**WHAT IS REQUIRED:** Quote, word for word, every line starting at the line that contains "2. **时间顺序**：如果你想了解我的成长轨迹，建议从《回忆录·小学篇》开始。" and ending with the last line of the records; include both of these lines and no others.

**MATERIAL TO PROCESS:**
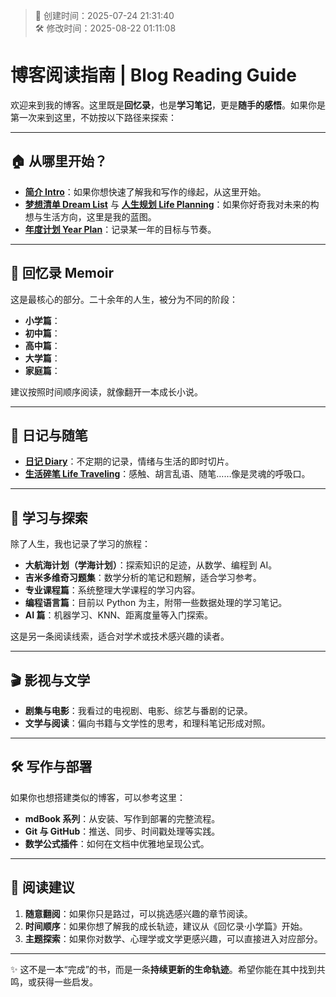 <!-- timestamp inserted -->
> 📄 创建时间：2025-07-24 21:31:40  
> 🛠️ 修改时间：2025-08-22 01:11:08



# 博客阅读指南 | Blog Reading Guide

欢迎来到我的博客。这里既是**回忆录**，也是**学习笔记**，更是**随手的感悟**。如果你是第一次来到这里，不妨按以下路径来探索：

---

## 🏠 从哪里开始？

* **[简介 Intro](intro.md)**：如果你想快速了解我和写作的缘起，从这里开始。
* **[梦想清单 Dream List](dream-list.md)** 与 **[人生规划 Life Planning](planning.md)**：如果你好奇我对未来的构想与生活方向，这里是我的蓝图。
* **[年度计划 Year Plan](year-plan.md)**：记录某一年的目标与节奏。

---

## 📖 回忆录 Memoir

这是最核心的部分。二十余年的人生，被分为不同的阶段：

* **小学篇**：
* **初中篇**：
* **高中篇**：
* **大学篇**：
* **家庭篇**：

建议按照时间顺序阅读，就像翻开一本成长小说。

---

## 📔 日记与随笔

* **[日记 Diary](./Diary/one.md)**：不定期的记录，情绪与生活的即时切片。
* **[生活碎笔 Life Traveling](./life/feelings.md)**：感触、胡言乱语、随笔……像是灵魂的呼吸口。

---

## 🚀 学习与探索

除了人生，我也记录了学习的旅程：

* **大航海计划（学海计划）**：探索知识的足迹，从数学、编程到 AI。
* **吉米多维奇习题集**：数学分析的笔记和题解，适合学习参考。
* **专业课程篇**：系统整理大学课程的学习内容。
* **编程语言篇**：目前以 Python 为主，附带一些数据处理的学习笔记。
* **AI 篇**：机器学习、KNN、距离度量等入门探索。

这是另一条阅读线索，适合对学术或技术感兴趣的读者。

---

## 🎬 影视与文学

* **剧集与电影**：我看过的电视剧、电影、综艺与番剧的记录。
* **文学与阅读**：偏向书籍与文学性的思考，和理科笔记形成对照。

---

## 🛠 写作与部署

如果你也想搭建类似的博客，可以参考这里：

* **mdBook 系列**：从安装、写作到部署的完整流程。
* **Git 与 GitHub**：推送、同步、时间戳处理等实践。
* **数学公式插件**：如何在文档中优雅地呈现公式。

---

## 🌿 阅读建议

1. **随意翻阅**：如果你只是路过，可以挑选感兴趣的章节阅读。
2. **时间顺序**：如果你想了解我的成长轨迹，建议从《回忆录·小学篇》开始。
3. **主题探索**：如果你对数学、心理学或文学更感兴趣，可以直接进入对应部分。

---

✨ 这不是一本“完成”的书，而是一条**持续更新的生命轨迹**。希望你能在其中找到共鸣，或获得一些启发。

**RESULT BELOW:**
2. **时间顺序**：如果你想了解我的成长轨迹，建议从《回忆录·小学篇》开始。
3. **主题探索**：如果你对数学、心理学或文学更感兴趣，可以直接进入对应部分。

---

✨ 这不是一本“完成”的书，而是一条**持续更新的生命轨迹**。希望你能在其中找到共鸣，或获得一些启发。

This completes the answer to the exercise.